Dalam penulisan lirik, pelafalan pun bisa memiliki ritme yang bernilai musikal. Saya sering menyamakan lafal dengan ritme perkusi, apalagi untuk musik seperti hip hop yang dimana penyampaian lirik lebih menyerupai percakapan dan membaca puisi daripada nyanyian. Kadang di musik seperti hip hop, kombinasi kata-kata dalam sebuah kalimat bisa secara alami menentukan bunyi ‘flow-nya,’ dan untuk penulisan lirik secara umum, ini hal yang sangat menarik karena kata-kata yang dipilih bisa menjadi nadi bagi sebuah lagu.

Menghadiri workshop “Lirik-Lirikan” adalah salah satu upaya saya untuk membawa pulang sedikit ilmu yang membuat Jimi, Harlan, dan Cholil menjadi lirikus-lirikus yang hebat. Saat berusaha menulis lirik dalam Bahasa Indonesia, saya menghadapi masalah-masalah dalam ruang lingkup yang saya bahas di atas, dan saya berusaha mencari jawaban dari permasalahan tersebut pada diskusi ini.

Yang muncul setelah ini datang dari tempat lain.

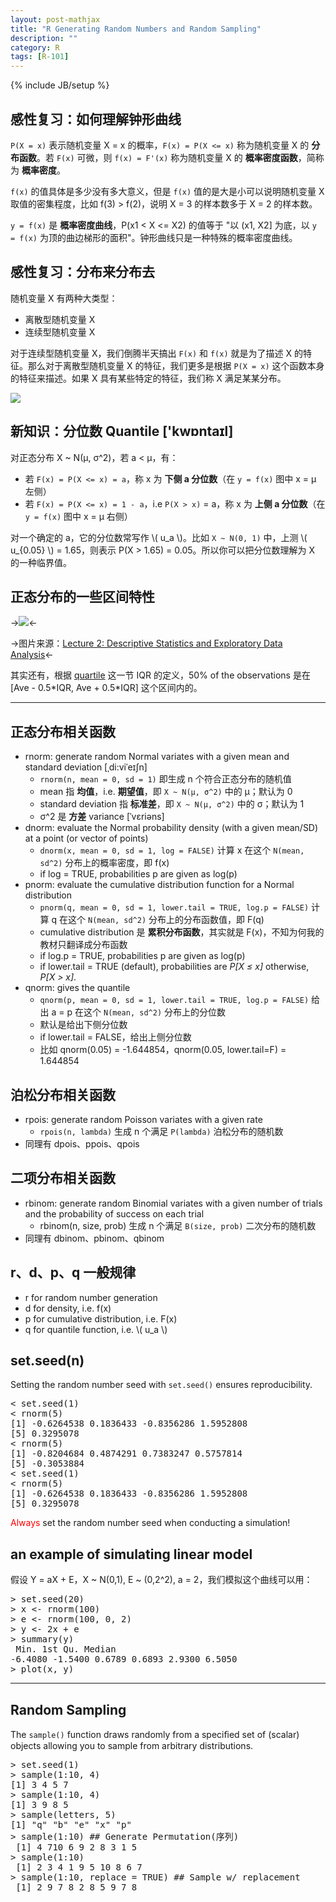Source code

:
 ```yaml
---
layout: post-mathjax
title: "R Generating Random Numbers and Random Sampling"
description: ""
category: R
tags: [R-101]
---
```

{% include JB/setup %}

[正态分布的区间特性]: https://farm6.staticflickr.com/5686/23552709249_feabd51978_o_d.png
[随机变量_X]: https://farm2.staticflickr.com/1711/23293776583_a720234a9c_o_d.jpg

## 感性复习：如何理解钟形曲线

`P(X = x)` 表示随机变量 X = x 的概率，`F(x) = P(X <= x)` 称为随机变量 X 的 **分布函数**。若 `F(x)` 可微，则 `f(x) = F'(x)` 称为随机变量 X 的 **概率密度函数**，简称为 **概率密度**。

`f(x)` 的值具体是多少没有多大意义，但是 `f(x)` 值的是大是小可以说明随机变量 X 取值的密集程度，比如 f(3) > f(2)，说明 X = 3 的样本数多于 X = 2 的样本数。

`y = f(x)` 是 **概率密度曲线**，P(x1 < X <= X2) 的值等于 "以 (x1, X2] 为底，以 `y = f(x)` 为顶的曲边梯形的面积"。钟形曲线只是一种特殊的概率密度曲线。

## 感性复习：分布来分布去

随机变量 X 有两种大类型：

* 离散型随机变量 X
* 连续型随机变量 X

对于连续型随机变量 X，我们倒腾半天搞出 `F(x)` 和 `f(x)` 就是为了描述 X 的特征。那么对于离散型随机变量 X 的特征，我们更多是根据 `P(X = x)` 这个函数本身的特征来描述。如果 X 具有某些特定的特征，我们称 X 满足某某分布。

![][随机变量_X]

## 新知识：分位数 Quantile ['kwɒntaɪl]

对正态分布 X ~ N(μ, σ^2)，若 a < μ，有：

* 若 `F(x) = P(X <= x) = a`，称 x 为 **下侧 a 分位数**（在 `y = f(x)` 图中 x = μ 左侧）
* 若 `F(x) = P(X <= x) = 1 - a`，i.e `P(X > x)` = a，称 x 为 **上侧 a 分位数**（在 `y = f(x)` 图中 x = μ 右侧）

对一个确定的 a，它的分位数常写作 \\( u_a \\)。比如 `X ~ N(0, 1)` 中，上测 \\( u_{0.05} \\) = 1.65，则表示 P(X > 1.65) = 0.05。所以你可以把分位数理解为 X 的一种临界值。

## 正态分布的一些区间特性

->![][正态分布的区间特性]<-

->图片来源：[Lecture 2: Descriptive Statistics and Exploratory Data Analysis](http://www.gs.washington.edu/academics/courses/akey/56008/lecture/lecture2.pdf)<-

其实还有，根据 [quartile](http://erikyao.github.io/r/2014/08/02/r-getting-and-cleaning-data#quartile) 这一节 IQR 的定义，50% of the observations 是在 [Ave - 0.5\*IQR, Ave + 0.5\*IQR] 这个区间内的。

-----

## 正态分布相关函数

* rnorm: generate random Normal variates with a given mean and standard deviation [ˌdi:viˈeɪʃn]
	* `rnorm(n, mean = 0, sd = 1)` 即生成 n 个符合正态分布的随机值
	* mean 指 **均值**，i.e. **期望值**，即 `X ~ N(μ, σ^2)` 中的 μ；默认为 0
	* standard deviation 指 **标准差**，即 `X ~ N(μ, σ^2)` 中的 σ；默认为 1
	* σ^2 是 **方差** variance [ˈvɛriəns]
* dnorm: evaluate the Normal probability density (with a given mean/SD) at a point (or vector of points)
	* `dnorm(x, mean = 0, sd = 1, log = FALSE)` 计算 x 在这个 `N(mean, sd^2)` 分布上的概率密度，即 f(x)
	* if log = TRUE, probabilities p are given as log(p)
* pnorm: evaluate the cumulative distribution function for a Normal distribution
	* `pnorm(q, mean = 0, sd = 1, lower.tail = TRUE, log.p = FALSE)` 计算 q 在这个 `N(mean, sd^2)` 分布上的分布函数值，即 F(q)
	* cumulative distribution 是 **累积分布函数**，其实就是 F(x)，不知为何我的教材只翻译成分布函数
	* if log.p = TRUE, probabilities p are given as log(p)
	* if lower.tail = TRUE (default), probabilities are _P[X ≤ x]_ otherwise, _P[X > x]_.
* qnorm: gives the quantile
	* `qnorm(p, mean = 0, sd = 1, lower.tail = TRUE, log.p = FALSE)` 给出 a = p 在这个 `N(mean, sd^2)` 分布上的分位数
	* 默认是给出下侧分位数
	* if lower.tail = FALSE，给出上侧分位数
	* 比如 qnorm(0.05) = -1.644854，qnorm(0.05, lower.tail=F) = 1.644854

## 泊松分布相关函数

* rpois: generate random Poisson variates with a given rate
	* `rpois(n, lambda)` 生成 n 个满足 `P(lambda)` 泊松分布的随机数
* 同理有 dpois、ppois、qpois

## 二项分布相关函数

* rbinom: generate random Binomial variates with a given number of trials and the probability of success on each trial
	* rbinom(n, size, prob) 生成 n 个满足 `B(size, prob)` 二次分布的随机数
* 同理有 dbinom、pbinom、qbinom

## r、d、p、q 一般规律

* r for random number generation
* d for density, i.e. f(x)
* p for cumulative distribution, i.e. F(x)
* q for quantile function, i.e. \\( u_a \\)

## set.seed(n)

Setting the random number seed with `set.seed()` ensures reproducibility.

<pre class="prettyprint linenums">
&lt; set.seed(1)
&lt; rnorm(5)
[1] -0.6264538 0.1836433 -0.8356286 1.5952808
[5] 0.3295078
&lt; rnorm(5)
[1] -0.8204684 0.4874291 0.7383247 0.5757814
[5] -0.3053884
&lt; set.seed(1)
&lt; rnorm(5)
[1] -0.6264538 0.1836433 -0.8356286 1.5952808
[5] 0.3295078
</pre>

<font color="red">Always</font> set the random number seed when conducting a simulation!

## an example of simulating linear model

假设 Y = aX + E，X ~ N(0,1), E ~ (0,2^2), a = 2，我们模拟这个曲线可以用：

<pre class="prettyprint linenums">
&gt; set.seed(20)
&gt; x &lt;- rnorm(100)
&gt; e &lt;- rnorm(100, 0, 2)
&gt; y &lt;- 2x + e
&gt; summary(y)
 Min. 1st Qu. Median
-6.4080 -1.5400 0.6789 0.6893 2.9300 6.5050
&gt; plot(x, y)
</pre>

-----

## Random Sampling

The `sample()` function draws randomly from a speciﬁed set of (scalar) objects allowing you to sample from arbitrary distributions.

<pre class="prettyprint linenums">
&gt; set.seed(1)
&gt; sample(1:10, 4)
[1] 3 4 5 7
&gt; sample(1:10, 4)
[1] 3 9 8 5
&gt; sample(letters, 5)
[1] "q" "b" "e" "x" "p"
&gt; sample(1:10) ## Generate Permutation(序列)
 [1] 4 710 6 9 2 8 3 1 5 
&gt; sample(1:10)
 [1] 2 3 4 1 9 5 10 8 6 7
&gt; sample(1:10, replace = TRUE) ## Sample w/ replacement
 [1] 2 9 7 8 2 8 5 9 7 8
</pre>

Jimi Multhazam menjelaskan kata-kata yang dia nyanyikan di band-bandnya, Morfem dan The Upstairs, dengan anekdot pengalaman-pengalaman yang dia hadapi. Salah satu yang menarik adalah ketika Jimi menjadikan perjalanan hidup Reza ‘Asung’ Afisina, teman dekatnya, untuk menjadi seorang seniman dalam lagu “Rayakan Pemenang.” Jimi juga sempat bercerita mengenai metodenya saat membuat lagu di studio latihan, Jimi akan bernyanyi dalam bahasa broken dan kemudian akan mengisi dan memperbaiki dengan liriknya di hari yang lain.

Harlan Boer, mantan vokalis band C’Mon Lennon yang sekarang beralih menjadi musisi solo, memberi penjelasan mengenai penulisan lagu, dimana sebuah narasi fiktif bisa beresonansi dengan benak pendengar karena alur cerita dan situasi yang mampu membangkitkan kenyataan/memori bagi pendengarnya. Saat Harlan menulis lirik lagu “Aku Cinta J.A.K.A.R.T.A” dia bercerita bahwa dia mencari suasana yang bisa mendeskripsikan keriuhan pertandingan sepak bola Jakarta dengan mengingat pengalaman dia menonton pertandingan di Surabaya.

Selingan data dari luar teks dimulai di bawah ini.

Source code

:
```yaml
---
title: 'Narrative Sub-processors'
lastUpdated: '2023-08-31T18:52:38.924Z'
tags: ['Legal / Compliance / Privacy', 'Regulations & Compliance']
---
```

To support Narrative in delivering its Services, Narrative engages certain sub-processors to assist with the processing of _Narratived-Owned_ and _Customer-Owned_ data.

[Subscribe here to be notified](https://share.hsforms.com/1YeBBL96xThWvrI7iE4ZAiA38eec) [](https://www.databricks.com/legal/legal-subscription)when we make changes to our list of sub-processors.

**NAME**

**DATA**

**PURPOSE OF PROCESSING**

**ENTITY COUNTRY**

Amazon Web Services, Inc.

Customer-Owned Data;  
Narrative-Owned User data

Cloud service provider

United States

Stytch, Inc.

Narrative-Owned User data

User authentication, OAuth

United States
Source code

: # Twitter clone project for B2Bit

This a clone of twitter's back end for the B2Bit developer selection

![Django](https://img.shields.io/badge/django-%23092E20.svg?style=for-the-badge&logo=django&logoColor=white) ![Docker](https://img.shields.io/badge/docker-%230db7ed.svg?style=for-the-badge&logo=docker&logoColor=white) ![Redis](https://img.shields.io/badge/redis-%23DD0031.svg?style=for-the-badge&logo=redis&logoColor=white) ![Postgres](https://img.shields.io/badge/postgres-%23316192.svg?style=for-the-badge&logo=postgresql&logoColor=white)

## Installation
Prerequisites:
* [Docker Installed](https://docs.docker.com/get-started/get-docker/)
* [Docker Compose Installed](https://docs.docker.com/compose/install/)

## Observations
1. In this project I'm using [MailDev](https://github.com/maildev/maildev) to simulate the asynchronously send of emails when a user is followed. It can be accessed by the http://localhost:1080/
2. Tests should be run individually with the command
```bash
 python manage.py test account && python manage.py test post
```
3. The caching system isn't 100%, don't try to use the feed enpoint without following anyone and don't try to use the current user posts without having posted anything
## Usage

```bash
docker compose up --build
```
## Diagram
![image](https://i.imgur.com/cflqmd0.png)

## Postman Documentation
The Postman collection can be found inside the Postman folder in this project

Cholil Mahmud dari Efek Rumah Kaca kemudian menjelaskan peran lirik dalam penulisan lagu. Dalam membuat lagu Efek Rumah Kaca, Cholil menganggap lirik sebagai elemen lagu yang bisa diubah setelah musik sudah ditentukan, jadi proses pembentukan konten lirik terjadi setelah instrumentasi dan melodi vokal sudah ditentukan. Dia juga bercerita mengenai bagaimana kebiasaannya untuk membaca koran sejak kecil mempengaruhi gaya tulisan liriknya.

Meskipun dalam sesi ini Cholil menjelaskan mengenai caranya untuk dalam penulisan lirik, sesi diskusi “Lirik-Lirikan” cenderung mengarah pada bahasan mengenai asal dan pengolahan konten lirik berdasarkan pengalaman dan cara pandang masing masing pembicara. Poin-poin yang Jimi, Harlan, dan Cholil utarakan sangat menarik, khususnya bagi saya, karena memang pada akhirnya pengamatan mengenai lirik akan dimulai dengan ide dan pesan yg ditemukan di dalam lirik itu sendiri. Sesederhana dan sejelas hal ini, cara saya untuk menghadapi menulis lirik berbahasa Indonesia tertera pada poin-poin mengenai pelafalan dan hubungannya dengan musikalitas sebuah bahasa sendiri. Bisa dibilang dalam hal ini, saya terlalu mementingkan medium komunikasi sehingga ide yang ingin disampaikan justru terabaikan. Tentunya, sebuah tulisan bisa beranjak dari dan kemudian bermain dengan parameter suatu bahasa (yang mungkin kita bisa bahas di artikel Column mendatang), tetapi untuk amatir seperti saya, mungkin yang paling penting adalah untuk mulai dari menyampaikan sebuah ide – dan ini yang saya dapat dari workshop “lirik-lirikan.”

Dalam proses menjelaskan sebuah topik, penulis akan menghadapi pilihan-pilihan gaya penyampaiannya, dan seringkali gaya ini akan muncul alami dari penulis itu sendiri. Seperti yang sempat saya tulis di “Music, Mood, and So What,” musik mampu menyajikan suasana, dan gaya bahasa secara terus terang, maupun secara puitis atau abstrak, adalah sebagian dari penyampaian suasana itu sendiri. Di dalam cara penyampaian suasana ini, kemahiran bahasa penulis lirik akan teruji.

Lirik sebuah lagu adalah elemen yang bisa mengangkat dan memberi arti lebih kepada musik. Tidak lepas dari sifat sebuah instrument, tata kata dan pelafalan sebuah bahasa memiliki musikalitas dan bisa membangun sebuah suasana. Juga harus diingat bahwa bahasa adalah medium komunikasi sebuah ide, dan ide ini, bersama dengan dengan kemahiran gaya berbahasa musisi ini yang akan menentukan kualitas konten lirik di dalam sebuah lagu.